DATA IN THIS EXERCISE Block Start

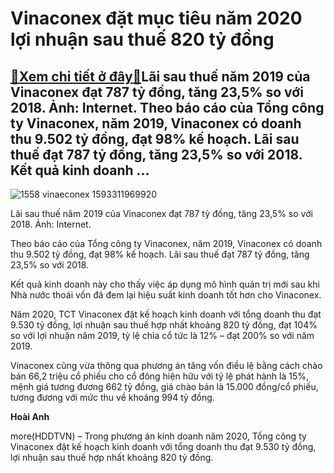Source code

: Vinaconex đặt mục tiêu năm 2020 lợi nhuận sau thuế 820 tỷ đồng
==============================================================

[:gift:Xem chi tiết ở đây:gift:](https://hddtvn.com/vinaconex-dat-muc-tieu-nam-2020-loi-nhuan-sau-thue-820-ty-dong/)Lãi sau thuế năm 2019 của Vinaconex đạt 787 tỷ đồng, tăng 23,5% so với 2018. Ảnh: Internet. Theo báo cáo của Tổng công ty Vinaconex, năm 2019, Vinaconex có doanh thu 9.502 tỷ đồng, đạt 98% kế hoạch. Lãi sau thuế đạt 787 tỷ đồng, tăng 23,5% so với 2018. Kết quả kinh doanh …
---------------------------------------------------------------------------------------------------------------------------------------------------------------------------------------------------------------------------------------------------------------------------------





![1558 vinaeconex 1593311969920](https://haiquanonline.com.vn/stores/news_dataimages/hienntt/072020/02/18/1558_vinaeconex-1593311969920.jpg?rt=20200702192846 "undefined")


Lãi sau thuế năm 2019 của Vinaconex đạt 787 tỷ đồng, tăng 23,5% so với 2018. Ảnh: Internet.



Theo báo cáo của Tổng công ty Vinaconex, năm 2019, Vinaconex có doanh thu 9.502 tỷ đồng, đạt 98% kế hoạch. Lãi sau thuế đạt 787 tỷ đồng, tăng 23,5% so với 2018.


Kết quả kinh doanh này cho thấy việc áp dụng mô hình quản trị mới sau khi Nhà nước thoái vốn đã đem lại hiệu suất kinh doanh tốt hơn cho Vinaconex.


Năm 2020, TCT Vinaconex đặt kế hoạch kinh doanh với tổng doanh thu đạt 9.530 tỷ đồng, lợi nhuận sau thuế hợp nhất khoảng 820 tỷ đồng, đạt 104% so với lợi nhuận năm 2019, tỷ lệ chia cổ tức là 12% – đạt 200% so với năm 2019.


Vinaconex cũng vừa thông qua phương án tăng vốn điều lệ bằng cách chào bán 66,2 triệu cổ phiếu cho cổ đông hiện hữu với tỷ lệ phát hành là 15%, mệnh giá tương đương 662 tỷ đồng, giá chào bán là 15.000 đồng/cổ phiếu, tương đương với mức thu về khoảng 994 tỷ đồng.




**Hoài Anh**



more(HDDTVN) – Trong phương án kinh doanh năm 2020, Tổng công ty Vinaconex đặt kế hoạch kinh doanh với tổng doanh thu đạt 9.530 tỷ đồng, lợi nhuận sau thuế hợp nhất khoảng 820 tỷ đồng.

DATA IN THIS EXERCISE Block End

THE TASK
Every line from the top of the entries through the line that holds "Năm 2020, TCT" is to be quoted exactly, please, and nothing else; omit the pictures.

RESULT FOR THIS EXERCISE
Source code

: Vinaconex đặt mục tiêu năm 2020 lợi nhuận sau thuế 820 tỷ đồng
==============================================================

[:gift:Xem chi tiết ở đây:gift:](https://hddtvn.com/vinaconex-dat-muc-tieu-nam-2020-loi-nhuan-sau-thue-820-ty-dong/)Lãi sau thuế năm 2019 của Vinaconex đạt 787 tỷ đồng, tăng 23,5% so với 2018. Ảnh: Internet. Theo báo cáo của Tổng công ty Vinaconex, năm 2019, Vinaconex có doanh thu 9.502 tỷ đồng, đạt 98% kế hoạch. Lãi sau thuế đạt 787 tỷ đồng, tăng 23,5% so với 2018. Kết quả kinh doanh …
---------------------------------------------------------------------------------------------------------------------------------------------------------------------------------------------------------------------------------------------------------------------------------





![1558 vinaeconex 1593311969920](https://haiquanonline.com.vn/stores/news_dataimages/hienntt/072020/02/18/1558_vinaeconex-1593311969920.jpg?rt=20200702192846 "undefined")


Lãi sau thuế năm 2019 của Vinaconex đạt 787 tỷ đồng, tăng 23,5% so với 2018. Ảnh: Internet.



Theo báo cáo của Tổng công ty Vinaconex, năm 2019, Vinaconex có doanh thu 9.502 tỷ đồng, đạt 98% kế hoạch. Lãi sau thuế đạt 787 tỷ đồng, tăng 23,5% so với 2018.


Kết quả kinh doanh này cho thấy việc áp dụng mô hình quản trị mới sau khi Nhà nước thoái vốn đã đem lại hiệu suất kinh doanh tốt hơn cho Vinaconex.


Năm 2020, TCT Vinaconex đặt kế hoạch kinh doanh với tổng doanh thu đạt 9.530 tỷ đồng, lợi nhuận sau thuế hợp nhất khoảng 820 tỷ đồng, đạt 104% so với lợi nhuận năm 2019, tỷ lệ chia cổ tức là 12% – đạt 200% so với năm 2019.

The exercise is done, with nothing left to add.